WHAT NEEDS TO BE DONE:
Set down every line of the data exactly, skipping the pictures.

TASK MATERIAL:
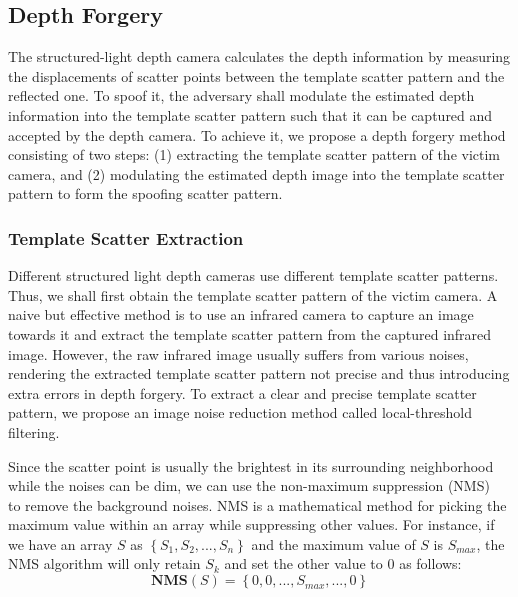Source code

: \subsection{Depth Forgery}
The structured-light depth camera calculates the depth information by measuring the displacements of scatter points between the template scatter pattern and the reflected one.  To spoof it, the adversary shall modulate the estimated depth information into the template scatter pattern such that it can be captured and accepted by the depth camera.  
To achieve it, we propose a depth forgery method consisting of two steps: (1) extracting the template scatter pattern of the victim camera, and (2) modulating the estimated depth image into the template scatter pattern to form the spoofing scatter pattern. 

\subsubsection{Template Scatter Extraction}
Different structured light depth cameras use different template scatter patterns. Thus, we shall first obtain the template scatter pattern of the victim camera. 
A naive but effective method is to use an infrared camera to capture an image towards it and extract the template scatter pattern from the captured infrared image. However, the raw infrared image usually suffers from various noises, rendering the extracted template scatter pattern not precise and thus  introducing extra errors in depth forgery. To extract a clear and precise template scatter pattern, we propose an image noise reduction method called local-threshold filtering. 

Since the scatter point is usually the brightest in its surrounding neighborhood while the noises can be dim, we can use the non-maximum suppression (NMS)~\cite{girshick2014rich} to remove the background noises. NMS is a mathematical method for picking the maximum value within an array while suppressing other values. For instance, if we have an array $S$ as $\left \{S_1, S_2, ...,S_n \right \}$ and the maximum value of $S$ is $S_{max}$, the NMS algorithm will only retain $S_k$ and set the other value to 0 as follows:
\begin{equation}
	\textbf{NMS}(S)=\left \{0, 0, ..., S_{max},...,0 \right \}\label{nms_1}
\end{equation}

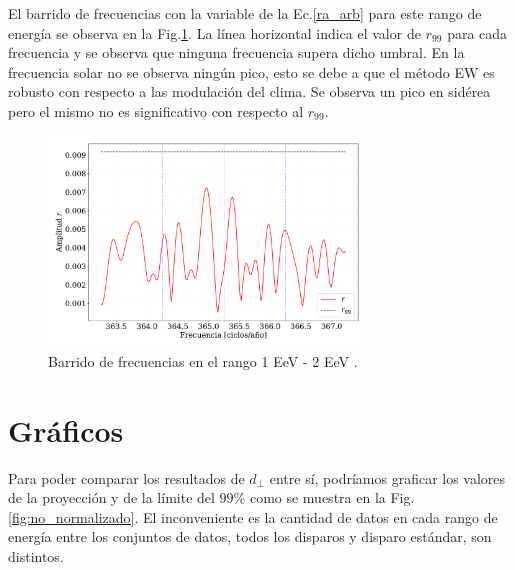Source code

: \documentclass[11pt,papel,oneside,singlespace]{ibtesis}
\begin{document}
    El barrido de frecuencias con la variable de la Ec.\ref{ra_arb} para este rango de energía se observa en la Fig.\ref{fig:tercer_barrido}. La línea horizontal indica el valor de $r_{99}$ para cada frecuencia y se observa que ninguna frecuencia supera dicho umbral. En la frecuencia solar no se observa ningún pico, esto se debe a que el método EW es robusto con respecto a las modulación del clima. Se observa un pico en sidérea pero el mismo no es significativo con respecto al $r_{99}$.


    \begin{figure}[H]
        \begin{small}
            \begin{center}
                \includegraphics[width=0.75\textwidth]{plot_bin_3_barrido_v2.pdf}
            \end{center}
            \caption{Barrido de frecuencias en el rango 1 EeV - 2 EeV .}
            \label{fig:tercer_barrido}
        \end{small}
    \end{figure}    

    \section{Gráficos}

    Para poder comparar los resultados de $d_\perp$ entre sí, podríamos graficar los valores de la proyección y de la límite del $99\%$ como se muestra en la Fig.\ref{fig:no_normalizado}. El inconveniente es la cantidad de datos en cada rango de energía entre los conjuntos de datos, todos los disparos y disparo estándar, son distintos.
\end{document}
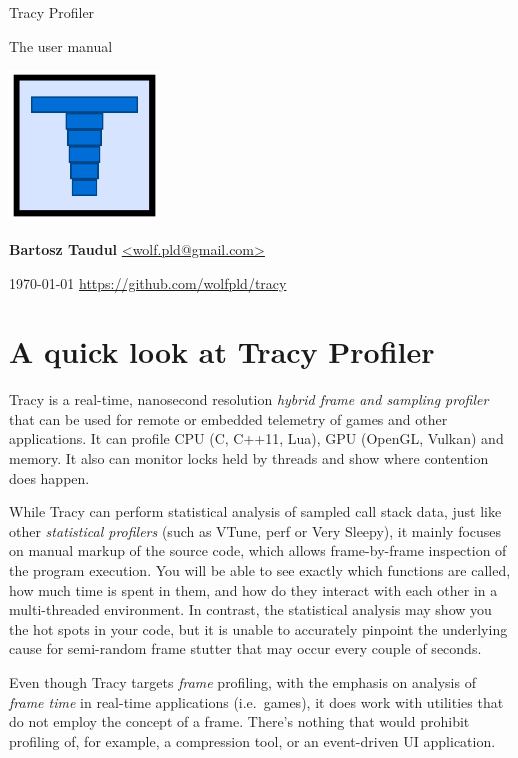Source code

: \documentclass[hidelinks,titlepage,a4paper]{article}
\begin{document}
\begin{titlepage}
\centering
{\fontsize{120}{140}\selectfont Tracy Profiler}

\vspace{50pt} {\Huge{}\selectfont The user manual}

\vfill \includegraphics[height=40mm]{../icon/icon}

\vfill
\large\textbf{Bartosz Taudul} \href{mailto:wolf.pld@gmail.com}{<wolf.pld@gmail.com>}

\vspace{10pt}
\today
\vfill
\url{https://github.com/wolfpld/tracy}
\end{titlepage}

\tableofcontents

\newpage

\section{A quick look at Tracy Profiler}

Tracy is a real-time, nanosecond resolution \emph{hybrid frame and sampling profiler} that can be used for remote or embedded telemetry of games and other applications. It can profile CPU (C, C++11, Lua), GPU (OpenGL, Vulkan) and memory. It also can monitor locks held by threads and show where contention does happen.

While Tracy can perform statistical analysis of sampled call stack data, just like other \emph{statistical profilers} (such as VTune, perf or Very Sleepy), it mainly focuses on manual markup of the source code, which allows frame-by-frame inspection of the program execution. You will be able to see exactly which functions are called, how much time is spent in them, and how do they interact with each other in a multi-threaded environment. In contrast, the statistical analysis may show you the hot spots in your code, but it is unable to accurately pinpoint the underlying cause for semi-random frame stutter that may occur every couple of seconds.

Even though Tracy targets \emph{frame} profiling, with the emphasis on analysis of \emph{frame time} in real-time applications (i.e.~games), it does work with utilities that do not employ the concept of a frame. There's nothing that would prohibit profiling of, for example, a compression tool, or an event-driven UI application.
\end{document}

SOLUTION TO THIS PROBLEM:
Source code

: \subsection{Depth Forgery}
The structured-light depth camera calculates the depth information by measuring the displacements of scatter points between the template scatter pattern and the reflected one.  To spoof it, the adversary shall modulate the estimated depth information into the template scatter pattern such that it can be captured and accepted by the depth camera.  
To achieve it, we propose a depth forgery method consisting of two steps: (1) extracting the template scatter pattern of the victim camera, and (2) modulating the estimated depth image into the template scatter pattern to form the spoofing scatter pattern. 

\subsubsection{Template Scatter Extraction}
Different structured light depth cameras use different template scatter patterns. Thus, we shall first obtain the template scatter pattern of the victim camera. 
A naive but effective method is to use an infrared camera to capture an image towards it and extract the template scatter pattern from the captured infrared image. However, the raw infrared image usually suffers from various noises, rendering the extracted template scatter pattern not precise and thus  introducing extra errors in depth forgery. To extract a clear and precise template scatter pattern, we propose an image noise reduction method called local-threshold filtering. 

Since the scatter point is usually the brightest in its surrounding neighborhood while the noises can be dim, we can use the non-maximum suppression (NMS)~\cite{girshick2014rich} to remove the background noises. NMS is a mathematical method for picking the maximum value within an array while suppressing other values. For instance, if we have an array $S$ as $\left \{S_1, S_2, ...,S_n \right \}$ and the maximum value of $S$ is $S_{max}$, the NMS algorithm will only retain $S_k$ and set the other value to 0 as follows:
\begin{equation}
	\textbf{NMS}(S)=\left \{0, 0, ..., S_{max},...,0 \right \}\label{nms_1}
\end{equation}

Source code

: \documentclass[11pt,papel,oneside,singlespace]{ibtesis}
\begin{document}
    El barrido de frecuencias con la variable de la Ec.\ref{ra_arb} para este rango de energía se observa en la Fig.\ref{fig:tercer_barrido}. La línea horizontal indica el valor de $r_{99}$ para cada frecuencia y se observa que ninguna frecuencia supera dicho umbral. En la frecuencia solar no se observa ningún pico, esto se debe a que el método EW es robusto con respecto a las modulación del clima. Se observa un pico en sidérea pero el mismo no es significativo con respecto al $r_{99}$.


    \begin{figure}[H]
        \begin{small}
            \begin{center}
                \includegraphics[width=0.75\textwidth]{plot_bin_3_barrido_v2.pdf}
            \end{center}
            \caption{Barrido de frecuencias en el rango 1 EeV - 2 EeV .}
            \label{fig:tercer_barrido}
        \end{small}
    \end{figure}    

    \section{Gráficos}

    Para poder comparar los resultados de $d_\perp$ entre sí, podríamos graficar los valores de la proyección y de la límite del $99\%$ como se muestra en la Fig.\ref{fig:no_normalizado}. El inconveniente es la cantidad de datos en cada rango de energía entre los conjuntos de datos, todos los disparos y disparo estándar, son distintos.
\end{document}
Source code

: \documentclass[hidelinks,titlepage,a4paper]{article}
\begin{document}
\begin{titlepage}
\centering
{\fontsize{120}{140}\selectfont Tracy Profiler}

\vspace{50pt} {\Huge{}\selectfont The user manual}

\vfill \includegraphics[height=40mm]{../icon/icon}

\vfill
\large\textbf{Bartosz Taudul} \href{mailto:wolf.pld@gmail.com}{<wolf.pld@gmail.com>}

\vspace{10pt}
\today
\vfill
\url{https://github.com/wolfpld/tracy}
\end{titlepage}

\tableofcontents

\newpage

\section{A quick look at Tracy Profiler}

Tracy is a real-time, nanosecond resolution \emph{hybrid frame and sampling profiler} that can be used for remote or embedded telemetry of games and other applications. It can profile CPU (C, C++11, Lua), GPU (OpenGL, Vulkan) and memory. It also can monitor locks held by threads and show where contention does happen.

While Tracy can perform statistical analysis of sampled call stack data, just like other \emph{statistical profilers} (such as VTune, perf or Very Sleepy), it mainly focuses on manual markup of the source code, which allows frame-by-frame inspection of the program execution. You will be able to see exactly which functions are called, how much time is spent in them, and how do they interact with each other in a multi-threaded environment. In contrast, the statistical analysis may show you the hot spots in your code, but it is unable to accurately pinpoint the underlying cause for semi-random frame stutter that may occur every couple of seconds.

Even though Tracy targets \emph{frame} profiling, with the emphasis on analysis of \emph{frame time} in real-time applications (i.e.~games), it does work with utilities that do not employ the concept of a frame. There's nothing that would prohibit profiling of, for example, a compression tool, or an event-driven UI application.
\end{document}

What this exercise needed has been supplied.